How David Crosby Possibly Changed George Harrison's Music At A House Party

It's a small world, and sometimes the celebrity world can seem even smaller with the amount of intermingling that has long occurred among public figures. That includes everything from high-profile relationships like Travis Barker and Kourtney Kardashian, famous collaborations like Coldplay and BTS, and even famous friendships like Jim Parsons and Rihanna. For those in the music industry, a common question which artists get asked is: What or whom are your musical influences? Some influences are so obvious that artists get plagiarism accusations. Some are more subtle. Bob Dylan famously influenced The Beatles during the height of their careers, but someone else left an impression on George Harrison in particular.

David Crosby has been a part of more than one popular band over the course of his 60 some-odd years in the music business. He was a founding member of The Byrds and later a member of Crosby, Stills & Nash. He was part of the large "Americana" music scene that took place in Laurel Canyon during the 1960s and 1970s as well. Others from this part of California included Joni Mitchell and The Eagles.

David Crosby gave George Harrison a Ravi Shankar album

George Harrison came across David Crosby at a party in 1965. The Byrds were spending time at Zsa Zsa Gabor's house (totally casual). Crosby has previously spoken about introducing Harrison to Indian music. At that party, he gave Harrison a Ravi Shankar album. By the 1960s, Shankar had toured with his sitar all across Europe and the United States, helping to popularize Indian music. In February of 2022, a fan asked Crosby over Twitter about his memories regarding Harrison and Shankar. Crosby humbly replied, "I don't think I 'introduced' George to Ravi... I did give him Ravi's record at the time, and if that helped or if I helped George find all that music? Then good on me for once" (per Rock Celebrities).

All four of The Beatles traveled to India in 1968 to learn transcendental meditation skills from Maharishi Mahesh Yogi. It was Harrison's affinity for Maharishi that brought them there for the trip. Though this visit was lengthy and widely publicized, the band had previously visited India in 1966 because Harrison wanted to buy his own sitar (per Far Out).

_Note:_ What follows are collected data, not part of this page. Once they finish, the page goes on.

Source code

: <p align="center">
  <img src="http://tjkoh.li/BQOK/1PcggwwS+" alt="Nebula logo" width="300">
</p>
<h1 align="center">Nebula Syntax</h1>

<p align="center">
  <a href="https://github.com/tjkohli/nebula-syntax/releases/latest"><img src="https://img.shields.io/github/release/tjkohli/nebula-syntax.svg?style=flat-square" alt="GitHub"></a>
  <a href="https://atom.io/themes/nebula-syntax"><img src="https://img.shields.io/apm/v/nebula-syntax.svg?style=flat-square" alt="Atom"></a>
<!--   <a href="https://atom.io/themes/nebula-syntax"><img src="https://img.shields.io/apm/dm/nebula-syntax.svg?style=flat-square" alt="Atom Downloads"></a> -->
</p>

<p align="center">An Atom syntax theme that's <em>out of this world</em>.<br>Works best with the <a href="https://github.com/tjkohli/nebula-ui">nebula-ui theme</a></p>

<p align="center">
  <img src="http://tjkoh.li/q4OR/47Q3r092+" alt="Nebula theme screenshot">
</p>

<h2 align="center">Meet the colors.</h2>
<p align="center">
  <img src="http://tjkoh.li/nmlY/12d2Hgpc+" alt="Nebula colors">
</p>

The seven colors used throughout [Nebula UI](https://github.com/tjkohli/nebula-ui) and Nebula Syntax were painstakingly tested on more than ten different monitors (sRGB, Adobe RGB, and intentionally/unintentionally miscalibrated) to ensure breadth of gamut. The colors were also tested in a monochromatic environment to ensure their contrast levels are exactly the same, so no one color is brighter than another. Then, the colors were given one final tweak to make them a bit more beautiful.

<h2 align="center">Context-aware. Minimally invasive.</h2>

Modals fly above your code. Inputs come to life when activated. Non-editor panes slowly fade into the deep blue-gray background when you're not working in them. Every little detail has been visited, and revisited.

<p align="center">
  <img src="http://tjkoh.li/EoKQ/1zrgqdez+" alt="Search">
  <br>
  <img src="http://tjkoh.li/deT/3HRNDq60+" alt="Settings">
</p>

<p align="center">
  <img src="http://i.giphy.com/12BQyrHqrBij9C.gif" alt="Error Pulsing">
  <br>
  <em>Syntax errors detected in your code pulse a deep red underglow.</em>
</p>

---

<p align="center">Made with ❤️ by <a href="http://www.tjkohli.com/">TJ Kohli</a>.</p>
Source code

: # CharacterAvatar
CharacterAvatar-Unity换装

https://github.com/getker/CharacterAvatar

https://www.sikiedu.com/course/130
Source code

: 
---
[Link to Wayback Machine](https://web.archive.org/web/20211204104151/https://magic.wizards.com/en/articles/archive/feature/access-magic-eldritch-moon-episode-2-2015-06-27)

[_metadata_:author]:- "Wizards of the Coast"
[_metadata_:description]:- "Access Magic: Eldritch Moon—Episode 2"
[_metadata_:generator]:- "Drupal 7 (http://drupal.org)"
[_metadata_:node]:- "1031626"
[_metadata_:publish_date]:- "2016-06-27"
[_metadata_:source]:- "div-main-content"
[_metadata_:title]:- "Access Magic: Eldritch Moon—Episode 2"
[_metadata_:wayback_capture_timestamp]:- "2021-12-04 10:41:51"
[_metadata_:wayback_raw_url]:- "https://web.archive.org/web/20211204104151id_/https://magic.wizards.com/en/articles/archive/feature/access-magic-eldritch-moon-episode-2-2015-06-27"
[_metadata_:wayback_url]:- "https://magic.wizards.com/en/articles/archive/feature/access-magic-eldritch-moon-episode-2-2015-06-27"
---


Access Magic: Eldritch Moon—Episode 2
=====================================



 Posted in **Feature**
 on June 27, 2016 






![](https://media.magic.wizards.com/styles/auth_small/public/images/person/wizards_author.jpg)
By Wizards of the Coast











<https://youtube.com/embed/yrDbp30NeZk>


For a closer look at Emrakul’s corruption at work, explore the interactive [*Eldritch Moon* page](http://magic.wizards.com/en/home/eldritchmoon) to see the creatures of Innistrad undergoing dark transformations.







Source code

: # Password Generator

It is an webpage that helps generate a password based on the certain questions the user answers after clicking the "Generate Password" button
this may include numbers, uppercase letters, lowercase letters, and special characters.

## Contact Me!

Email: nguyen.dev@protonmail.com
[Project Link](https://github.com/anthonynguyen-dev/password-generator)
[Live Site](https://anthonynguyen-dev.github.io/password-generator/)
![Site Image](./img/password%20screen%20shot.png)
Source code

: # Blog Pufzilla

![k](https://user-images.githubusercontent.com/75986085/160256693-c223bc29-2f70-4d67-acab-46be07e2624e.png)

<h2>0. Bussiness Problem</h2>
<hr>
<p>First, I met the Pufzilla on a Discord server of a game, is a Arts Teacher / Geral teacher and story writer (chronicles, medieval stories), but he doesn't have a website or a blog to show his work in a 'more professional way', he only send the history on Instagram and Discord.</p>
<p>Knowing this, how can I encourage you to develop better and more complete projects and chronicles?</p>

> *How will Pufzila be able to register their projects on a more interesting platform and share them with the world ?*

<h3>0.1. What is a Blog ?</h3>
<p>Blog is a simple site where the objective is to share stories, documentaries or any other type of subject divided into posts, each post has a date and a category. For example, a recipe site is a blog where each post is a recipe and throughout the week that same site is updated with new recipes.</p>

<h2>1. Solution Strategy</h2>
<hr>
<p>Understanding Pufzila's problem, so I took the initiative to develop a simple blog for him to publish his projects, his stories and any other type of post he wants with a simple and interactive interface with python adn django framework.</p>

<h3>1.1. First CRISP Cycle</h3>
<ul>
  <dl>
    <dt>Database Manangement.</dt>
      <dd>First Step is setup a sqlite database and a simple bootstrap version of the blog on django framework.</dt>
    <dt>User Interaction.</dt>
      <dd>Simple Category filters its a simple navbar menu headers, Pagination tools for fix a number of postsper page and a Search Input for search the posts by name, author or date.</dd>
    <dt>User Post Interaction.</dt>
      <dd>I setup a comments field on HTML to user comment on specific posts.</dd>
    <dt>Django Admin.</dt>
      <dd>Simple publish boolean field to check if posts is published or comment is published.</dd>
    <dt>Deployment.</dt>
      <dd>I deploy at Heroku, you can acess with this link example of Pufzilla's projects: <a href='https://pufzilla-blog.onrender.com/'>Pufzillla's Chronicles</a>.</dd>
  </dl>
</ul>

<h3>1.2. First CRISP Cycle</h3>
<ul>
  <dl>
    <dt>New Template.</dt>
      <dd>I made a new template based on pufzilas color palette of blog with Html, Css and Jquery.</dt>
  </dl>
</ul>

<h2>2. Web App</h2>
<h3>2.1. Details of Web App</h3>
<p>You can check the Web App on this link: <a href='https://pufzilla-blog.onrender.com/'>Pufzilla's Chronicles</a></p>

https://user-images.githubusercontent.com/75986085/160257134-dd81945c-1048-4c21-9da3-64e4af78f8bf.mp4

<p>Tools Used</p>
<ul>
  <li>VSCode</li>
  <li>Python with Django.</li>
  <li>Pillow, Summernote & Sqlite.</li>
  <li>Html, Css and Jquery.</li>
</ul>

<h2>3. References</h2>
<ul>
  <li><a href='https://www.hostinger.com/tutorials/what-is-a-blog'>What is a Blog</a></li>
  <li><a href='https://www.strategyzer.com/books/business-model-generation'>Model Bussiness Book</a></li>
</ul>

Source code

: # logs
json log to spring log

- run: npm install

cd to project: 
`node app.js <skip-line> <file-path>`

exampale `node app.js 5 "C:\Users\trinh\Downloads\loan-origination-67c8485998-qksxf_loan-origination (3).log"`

George Harrison and Ravi Shankar met in the 1960s

Not all of George Harrison's love for Indian music can be chalked up to the Ravi Shankar album from David Crosby in 1965. explains that in that same year, The Beatles released the film "Help!" which featured Indian music in the score. Harrison got to meet Shankar just one year later. Harrison also began visiting the Asian Music Circle (AMC), a home that served as a hub for Asian musicians who aimed to bring their music to British audiences. Musicians from the AMC anonymously featured on The Beatles' 1967 album "Sgt. Pepper's Lonely Hearts Club Band." Harrison quickly became a frequent visitor of the AMC.

Harrison called Shankar "the godfather of world music" and the two remained lifelong friends (per Happy). Shankar was a part of Harrison's Concert for Bangladesh, a benefit concert that Harrison organized to support the refugees in the area. Harrison stated that the concert was actually Shankar's idea. An album from the performance was released in 2005.